Give RhinoVivs a look. I've heard nothing but praise for these, and they, IMO look better than the visions. I'm sure the guys will be able to arrange a discount on multiple vivs too. These are definitely stackable and heating elements can be fit inside. I think they will fit any ancillaries for you at request too.


----------



## JimWetherall (Jun 21, 2010)

Thanks for the replies. htf666, what temperatures are you getting at the hotspots in your enclosures? If you can get decent temps from bulbs between 9-11 watts that would save loads of energy (and money!) Would it be possible to get a photo of your setup?
Kelboy, I've heard of the Rhino vivs but haven't had a close look, after I have some dinner (just finished work!) I'll have a closer inspection.
Cheers


----------



## htf666 (Jun 23, 2007)

I can get a hotspot of 100f but it is a very small area. As I use aubiose the snakes tend to ignore it in favour of the heatmats. Apart from one of my Brazilian rainbow boas which I am fairly sure is gravid as she has not eaten for weeks and lies on the hotspot most of the time. I have my heatmats regulated with central heating thermostats,(one for each of the four walls) as they have a max. of 3amps or 720 watts. During the day they are only on in the winter as the lights keep the temps up. As the room stays in the 70's most of the year my backup oil-filled rad only works in winter and then very rarely. The mats kick in early morning till the lights come on and then knock off again. I'll try and dig my camera out.Harry


----------



## JimWetherall (Jun 21, 2010)

Kelboy, I had a look at the Rhino Vivs. I really can't decide what to get now! Those Rhinos look brilliant, I'm in a bit of a predicament!


----------



## kelboy (Feb 10, 2009)

JimWetherall said:


> Kelboy, I had a look at the Rhino Vivs. I really can't decide what to get now! Those Rhinos look brilliant, I'm in a bit of a predicament!

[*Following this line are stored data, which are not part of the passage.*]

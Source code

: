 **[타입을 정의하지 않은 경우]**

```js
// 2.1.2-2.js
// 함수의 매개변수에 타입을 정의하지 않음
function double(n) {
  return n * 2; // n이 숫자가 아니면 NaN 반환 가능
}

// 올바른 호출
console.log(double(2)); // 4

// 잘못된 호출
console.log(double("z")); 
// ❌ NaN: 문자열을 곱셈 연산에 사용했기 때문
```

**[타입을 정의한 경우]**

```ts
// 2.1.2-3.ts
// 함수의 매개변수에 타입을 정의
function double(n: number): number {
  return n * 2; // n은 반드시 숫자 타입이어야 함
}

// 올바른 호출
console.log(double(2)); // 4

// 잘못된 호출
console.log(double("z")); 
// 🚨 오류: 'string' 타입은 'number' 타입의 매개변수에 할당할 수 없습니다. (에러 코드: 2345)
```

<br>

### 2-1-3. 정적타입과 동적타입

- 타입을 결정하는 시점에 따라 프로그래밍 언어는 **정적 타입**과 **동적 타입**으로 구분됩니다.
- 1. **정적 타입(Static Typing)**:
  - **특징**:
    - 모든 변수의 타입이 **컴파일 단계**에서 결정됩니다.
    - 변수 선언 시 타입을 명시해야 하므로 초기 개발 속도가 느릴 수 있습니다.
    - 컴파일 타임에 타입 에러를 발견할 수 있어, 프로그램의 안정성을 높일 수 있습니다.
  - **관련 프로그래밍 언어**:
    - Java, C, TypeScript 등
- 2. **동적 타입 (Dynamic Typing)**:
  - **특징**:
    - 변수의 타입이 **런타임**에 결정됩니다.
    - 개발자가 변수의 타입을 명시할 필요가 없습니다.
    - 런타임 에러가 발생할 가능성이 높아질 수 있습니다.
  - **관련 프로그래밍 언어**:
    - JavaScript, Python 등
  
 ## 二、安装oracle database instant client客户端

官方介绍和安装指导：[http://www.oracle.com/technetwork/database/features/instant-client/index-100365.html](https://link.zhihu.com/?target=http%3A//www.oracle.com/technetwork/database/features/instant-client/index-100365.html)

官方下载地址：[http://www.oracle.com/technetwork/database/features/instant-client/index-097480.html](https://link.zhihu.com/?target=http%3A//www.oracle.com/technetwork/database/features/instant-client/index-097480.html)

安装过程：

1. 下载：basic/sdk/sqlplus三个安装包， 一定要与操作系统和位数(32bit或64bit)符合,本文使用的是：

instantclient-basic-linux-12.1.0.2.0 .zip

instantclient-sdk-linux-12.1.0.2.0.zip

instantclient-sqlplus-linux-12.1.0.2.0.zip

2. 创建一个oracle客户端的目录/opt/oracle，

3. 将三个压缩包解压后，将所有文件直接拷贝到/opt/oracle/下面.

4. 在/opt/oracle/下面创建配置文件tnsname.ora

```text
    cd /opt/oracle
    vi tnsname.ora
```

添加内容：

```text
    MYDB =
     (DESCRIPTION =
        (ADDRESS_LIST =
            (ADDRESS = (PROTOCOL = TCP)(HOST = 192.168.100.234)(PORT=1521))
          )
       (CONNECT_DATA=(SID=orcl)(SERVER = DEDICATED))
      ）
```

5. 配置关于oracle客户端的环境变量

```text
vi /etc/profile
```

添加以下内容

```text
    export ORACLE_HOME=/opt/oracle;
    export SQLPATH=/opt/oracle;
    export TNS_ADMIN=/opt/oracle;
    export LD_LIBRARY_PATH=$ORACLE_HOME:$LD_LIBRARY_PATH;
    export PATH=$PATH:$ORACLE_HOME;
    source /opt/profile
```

The owners are members on here. Have a word with them, they're both approachable. Andy.G and Stu.G, are their user names.


----------



## JimWetherall (Jun 21, 2010)

kelboy said:


> The owners are members on here. Have a word with them, they're both approachable. Andy.G and Stu.G, are their user names.


Cheers, I sent an email to them through their website earlier with a stack of questions so hopefully I'll hear from them later.


----------



## htf666 (Jun 23, 2007)

If this works there will be pics.




























































































































































Harry


----------



## htf666 (Jun 23, 2007)

Well they came out bigger than I thought and cut the titles off aswell.So from top to bottom we have...
Freezer and sink
5ltr rub rack (48
3ltr and 9ltr rack
shortened cages. Although Vision do a 24 x 12 x 16 cage it is never imported as far as I know.I had a bit of room left so I cut some 24 x 24 x 14 down to 24 x 14 x 14 and welded them back together.
South wall
North Wall
Distribution board. An 8 way consumer unit with 4 circuits which are statted.(One for each wall) One for lights,One for the water heater and one for things like vacs,e.t.c.
Leaving one spare in case.
West wall.
Any questions don't hesitate to ask. I think I have the the optimum system that can be done on a budget.(At least I should have by now )after 40 odd years of trying.The place tends to run itself so I could probably leave it for days on end but I am usually in there at least twice a day especially at this time of the year with eggs hatching.Harry


----------



## JimWetherall (Jun 21, 2010)

Wow, that's all I can say to that! I'd love to have a room like that some time in the future. How much does that cost you in energy? Does the breeding pay for it?


----------



## Speeple (Feb 12, 2009)

In regards to heat transfer I don't personally feel comfortable allowing the vivs below dictating the temperatures of the vivs above, so I sorted this by creating air space between each vivarium. Then I created a DIY heat resistant slab.

See:










Each vision viv has a 150W ceramic held in a dome holder first a piece of non-corrosive metal covers the moulded compartment, then to totally stop the heat, I glued a 18mm thick piece of MDF and polystyrene together with sealant, like so:


----------



## JimWetherall (Jun 21, 2010)

That's a good tip. Heat transfer between enclosures is what I've been worried about. I've finally decided that I will be getting Rhino Vivs but all the info I've had on this thread can be used on Rhino's. Thanks for all the advice guys, I'll let you know how I get on!


----------



## kelboy (Feb 10, 2009)

JimWetherall said:


> That's a good tip. Heat transfer between enclosures is what I've been worried about. I've finally decided that I will be getting Rhino Vivs but all the info I've had on this thread can be used on Rhino's. Thanks for all the advice guys, I'll let you know how I get on!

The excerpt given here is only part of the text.